The Complete Spring Yard Cleanup Checklist
A printable, pro-grade checklist for getting your yard back in shape after winter — in the right order, with the right tools.
Spring cleanup is the foundation for the entire growing season. Skip a step now and you'll pay for it in weeds, weak turf, and clogged beds for the rest of the year. Run this checklist top to bottom and you're done in a weekend.
We've broken it into four weeks for homeowners doing it themselves on weekends. Pros run the whole list in two days. Either way, do them in this order — most spring cleanup failures come from doing things out of sequence.
Week 1: Inspect and clear
- Walk the property and document winter damage
- Pick up all storm debris — branches, broken pots, blown trash
- Clean gutters and downspouts before spring rains
- Check fencing and gates for rot or loose hardware
- Inspect outdoor faucets and irrigation for freeze damage
- Test outdoor electrical outlets and lighting
Week 2: Cut and prune
- Cut back ornamental grasses to 4–6"
- Prune dormant perennials before new growth shows
- Trim summer-flowering shrubs before they leaf out
- Skip spring-blooming shrubs until after they flower
- Remove dead annuals from beds
- Cut back roses to outward-facing buds
Week 3: Beds and turf
- Pull early weeds before they seed
- Edge all bed lines with a half-moon edger
- Top-dress beds with 2" of fresh mulch
- Dethatch and aerate compacted turf
- Apply pre-emergent if you treat for crabgrass
- Overseed thin areas before temps climb
Week 4: Haul and finish
- Bag debris using a portable garbage can to keep one hand free
- Schedule pickup or haul to transfer station
- Sharpen mower blades for the season
- Service irrigation heads and run a full system test
- Power-wash hardscape and patio furniture
- Final magnetic sweep of driveway and walkways
Timing matters more than tools
Pre-emergent herbicide only works if soil temps are between 50°F and 55°F for several days running. Apply too early and it breaks down before crabgrass germinates. Too late and the crabgrass is already up. Use a soil thermometer or a local extension office's soil temp tracker.

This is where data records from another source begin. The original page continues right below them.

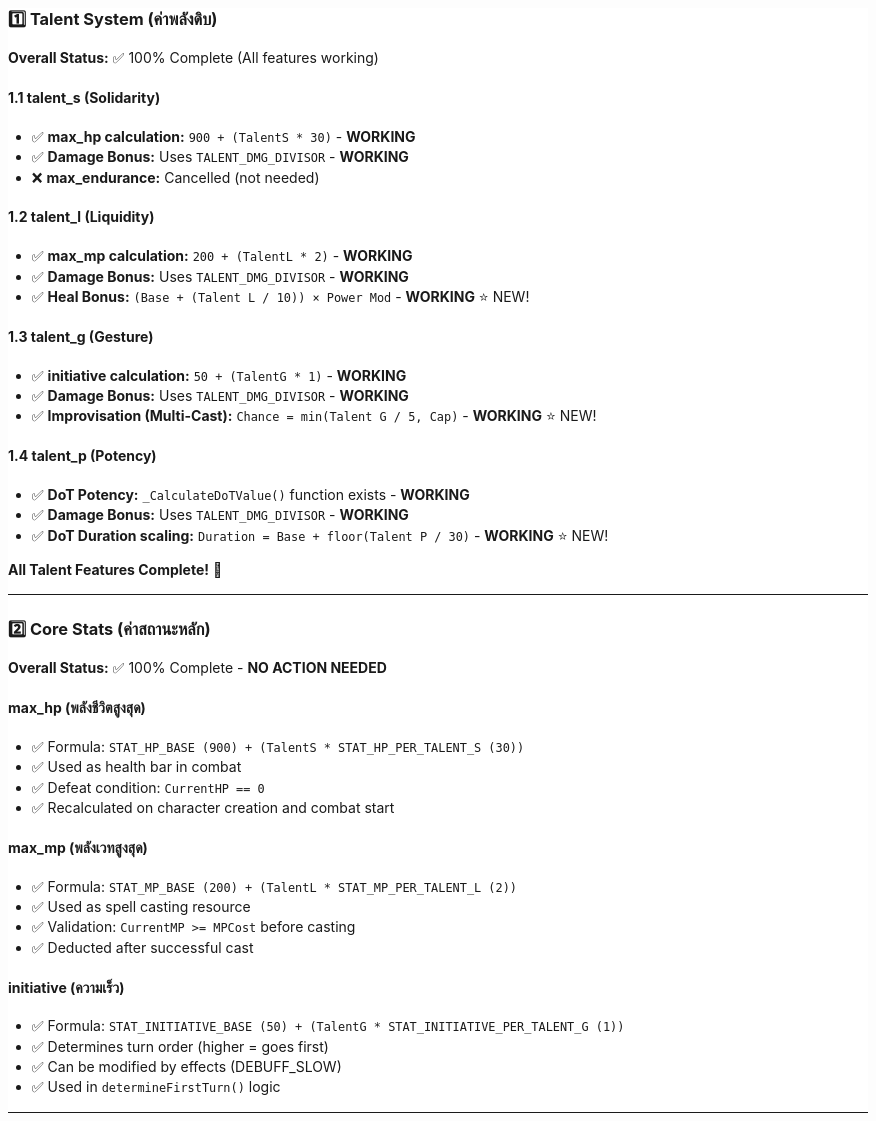
### 1️⃣ Talent System (ค่าพลังดิบ)

**Overall Status:** ✅ 100% Complete (All features working)

#### **1.1 talent_s (Solidarity)**

-  ✅ **max_hp calculation:** `900 + (TalentS * 30)` - **WORKING**
-  ✅ **Damage Bonus:** Uses `TALENT_DMG_DIVISOR` - **WORKING**
-  ❌ **max_endurance:** Cancelled (not needed)

#### **1.2 talent_l (Liquidity)**

-  ✅ **max_mp calculation:** `200 + (TalentL * 2)` - **WORKING**
-  ✅ **Damage Bonus:** Uses `TALENT_DMG_DIVISOR` - **WORKING**
-  ✅ **Heal Bonus:** `(Base + (Talent L / 10)) × Power Mod` - **WORKING** ⭐ NEW!

#### **1.3 talent_g (Gesture)**

-  ✅ **initiative calculation:** `50 + (TalentG * 1)` - **WORKING**
-  ✅ **Damage Bonus:** Uses `TALENT_DMG_DIVISOR` - **WORKING**
-  ✅ **Improvisation (Multi-Cast):** `Chance = min(Talent G / 5, Cap)` - **WORKING** ⭐ NEW!

#### **1.4 talent_p (Potency)**

-  ✅ **DoT Potency:** `_CalculateDoTValue()` function exists - **WORKING**
-  ✅ **Damage Bonus:** Uses `TALENT_DMG_DIVISOR` - **WORKING**
-  ✅ **DoT Duration scaling:** `Duration = Base + floor(Talent P / 30)` - **WORKING** ⭐ NEW!

**All Talent Features Complete!** 🎉

---

### 2️⃣ Core Stats (ค่าสถานะหลัก)

**Overall Status:** ✅ 100% Complete - **NO ACTION NEEDED**

#### **max_hp (พลังชีวิตสูงสุด)**

-  ✅ Formula: `STAT_HP_BASE (900) + (TalentS * STAT_HP_PER_TALENT_S (30))`
-  ✅ Used as health bar in combat
-  ✅ Defeat condition: `CurrentHP == 0`
-  ✅ Recalculated on character creation and combat start

#### **max_mp (พลังเวทสูงสุด)**

-  ✅ Formula: `STAT_MP_BASE (200) + (TalentL * STAT_MP_PER_TALENT_L (2))`
-  ✅ Used as spell casting resource
-  ✅ Validation: `CurrentMP >= MPCost` before casting
-  ✅ Deducted after successful cast

#### **initiative (ความเร็ว)**

-  ✅ Formula: `STAT_INITIATIVE_BASE (50) + (TalentG * STAT_INITIATIVE_PER_TALENT_G (1))`
-  ✅ Determines turn order (higher = goes first)
-  ✅ Can be modified by effects (DEBUFF_SLOW)
-  ✅ Used in `determineFirstTurn()` logic

---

Same for pruning: most spring bloomers (lilac, forsythia, azalea) set buds the previous summer. Cut them in early spring and you cut off this year's flowers.

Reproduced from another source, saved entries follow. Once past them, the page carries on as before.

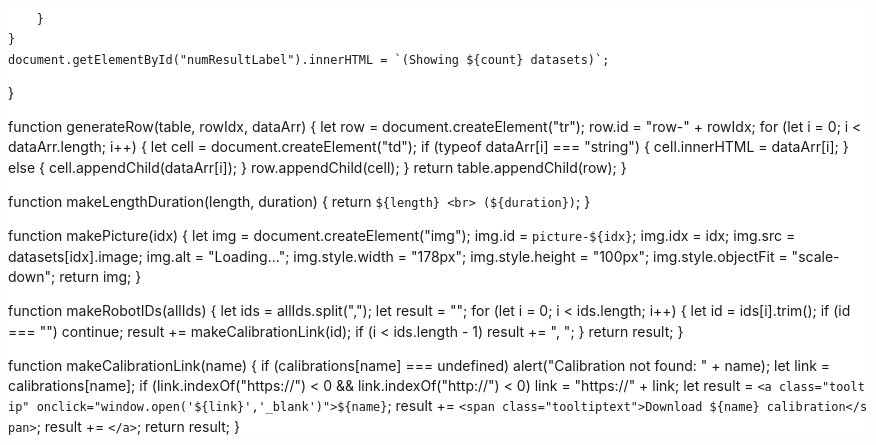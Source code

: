         }
    }
    document.getElementById("numResultLabel").innerHTML = `(Showing ${count} datasets)`;
}

function generateRow(table, rowIdx, dataArr) {
    let row = document.createElement("tr");
    row.id = "row-" + rowIdx;
    for (let i = 0; i < dataArr.length; i++) {
        let cell = document.createElement("td");
        if (typeof dataArr[i] === "string") {
            cell.innerHTML = dataArr[i];
        } else {
            cell.appendChild(dataArr[i]);
        }
        row.appendChild(cell);
    }
    return table.appendChild(row);
}

function makeLengthDuration(length, duration) {
    return `${length} <br> (${duration})`;
}

function makePicture(idx) {
    let img = document.createElement("img");
    img.id = `picture-${idx}`;
    img.idx = idx;
    img.src = datasets[idx].image;
    img.alt = "Loading...";
    img.style.width = "178px";
    img.style.height = "100px";
    img.style.objectFit = "scale-down";
    return img;
}

function makeRobotIDs(allIds) {
    let ids = allIds.split(",");
    let result = "";
    for (let i = 0; i < ids.length; i++) {
        let id = ids[i].trim();
        if (id === "") continue;
        result += makeCalibrationLink(id);
        if (i < ids.length - 1) result += ", ";
    }
    return result;
}

function makeCalibrationLink(name) {
    if (calibrations[name] === undefined) alert("Calibration not found: " + name);
    let link = calibrations[name];
    if (link.indexOf("https://") < 0 && link.indexOf("http://") < 0) link = "https://" + link;
    let result = `<a class="tooltip" onclick="window.open('${link}','_blank')">${name}`;
    result += `<span class="tooltiptext">Download ${name} calibration</span>`;
    result += `</a>`;
    return result;
}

Pro tip: stage bags at every workzone
Stage a Can-N-Hand at every active workzone instead of dragging one bag around. Crews move 25–40% faster when the bag goes to the debris instead of the other way around.
Four bag holders, four contractor bags, four work zones. Finish a zone completely, tie off the bag, walk it to the curb, move on. That's the entire pro workflow in one sentence.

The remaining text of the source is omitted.